In televisione, trovo quasi tutti i canali inutili, tranne il canale Cultura. Quasi. Ma anche qui tutto è un po’ confuso: fino a che punto «quasi». Beh… «Good News» è un buon programma, i film quando trasmettono film hollywoodiani e «Amelie» (condizionale d’obbligo, lo dico scherzando) sono buoni. Il programma migliore è «Il tempo». Ho sempre voluto fare il meteo. In giacca, ordinatamente, educatamente: «Ed ecco un ciclone, ed ecco una zona di bassa pressione…». È fantastico. Ma tutti questi programmi, soprattutto i talk show, sono ovviamente isterici.

SU «L’ULTIMO EROE».

О! C’è della psicologia. Viene diagnosticata il secondo giorno. Il secondo giorno di permanenza la diagnosi è scritta in faccia, andate a leggerla. Ma loro vedono solo i loro, quelli che mangiano insieme dalla stessa ciotola.

Ho pensato che se non ci andassi, mi dispiacerebbe molto. Ma vivere insieme alle persone: cosa c’è di peggio?

SUI SOGNI

Nella mia «Canzone della ninna nanna» c’è un verso: «I sogni si avverano sempre»… Anche se non è sempre degno di essere citato, secondo me… Ma una volta mia figlia mi ha chiesto: «Papà, i sogni si avverano sempre?». Non so dove l’abbia sentita o come le sia venuta in mente… Ma se lo vuoi davvero, davvero tanto (non l’ho detto io), i sogni si avverano.

SULL’EDUCAZIONE DEI GENITORI

I bambini mi fanno fare le corde.
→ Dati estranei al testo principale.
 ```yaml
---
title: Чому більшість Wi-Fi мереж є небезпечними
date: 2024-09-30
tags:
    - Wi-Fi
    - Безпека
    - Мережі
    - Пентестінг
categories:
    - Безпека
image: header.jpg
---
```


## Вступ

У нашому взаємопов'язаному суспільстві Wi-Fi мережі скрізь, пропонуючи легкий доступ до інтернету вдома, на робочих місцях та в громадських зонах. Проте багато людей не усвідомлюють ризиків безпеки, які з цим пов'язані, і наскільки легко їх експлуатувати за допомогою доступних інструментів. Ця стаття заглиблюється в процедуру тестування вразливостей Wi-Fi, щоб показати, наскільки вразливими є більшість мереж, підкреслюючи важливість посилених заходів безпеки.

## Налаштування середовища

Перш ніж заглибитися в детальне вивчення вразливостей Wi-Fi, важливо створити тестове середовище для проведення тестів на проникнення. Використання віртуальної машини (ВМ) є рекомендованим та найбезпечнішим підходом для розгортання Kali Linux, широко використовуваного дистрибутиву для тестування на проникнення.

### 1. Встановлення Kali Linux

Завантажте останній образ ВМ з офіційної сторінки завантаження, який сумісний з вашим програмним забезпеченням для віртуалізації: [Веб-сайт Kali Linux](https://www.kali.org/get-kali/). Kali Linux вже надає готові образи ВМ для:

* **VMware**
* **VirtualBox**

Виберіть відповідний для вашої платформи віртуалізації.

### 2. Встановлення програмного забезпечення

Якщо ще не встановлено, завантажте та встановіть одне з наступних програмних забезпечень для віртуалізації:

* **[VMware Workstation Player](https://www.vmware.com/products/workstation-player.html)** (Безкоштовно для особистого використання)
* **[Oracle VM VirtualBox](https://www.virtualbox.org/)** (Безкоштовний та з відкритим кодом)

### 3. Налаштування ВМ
Non faccio tutti i capricci, ma sono molto… incoerente. A volte esplodo, ma non è una buona cosa. È meglio essere coerenti. Rigoroso, non severo, ma coerente. Sono esplosivo.

Ci sono delle regole da seguire, ma io non le conosco. Mia moglie le conosce meglio di me. Non è una psicologa e non studia, ma sa qualcosa in più sull’educazione dei figli.

PSICOLOGIA

Sono scioccato dal fatto che una persona su due sia uno psicologo. Non mi interessa affatto (la psicologia — ndr), ma temo che presto dovrò interessarmene, perché il dominio dei dilettanti diventerà minaccioso e dovremo iniziare a capire questi temi, altrimenti i dilettanti ci divoreranno. Cominciamo a essere valutati, a ricevere consigli da tutti. Ma uno psicologo ha la stessa responsabilità di un’ostetrica che fa nascere un bambino.

SU DI TE

«Mi piace pensare lentamente. Se mi prendo il mio tempo, penso abbastanza bene».

Sapete, ho un cervello organizzato in modo molto particolare. Percepisco le informazioni che un’altra persona mi porta molto lentamente, pesantemente e, direi anche, dolorosamente, al mio ritmo. Cioè, quando una persona spiega, io inizio subito a non capire. Allo stesso tempo, ho un pensiero molto complesso e veloce quando si tratta di capire una situazione — ma solo quando vado per la mia strada. Molto spesso, quando si tratta di alcuni sviluppi, di alcune prospettive, qualcuno mi dice: «Max, ascolta, questo è buono, e questo e quello si possono ancora fare» — io rispondo: «Ci ho pensato cinquanta volte nei primissimi secondi in cui se ne è parlato».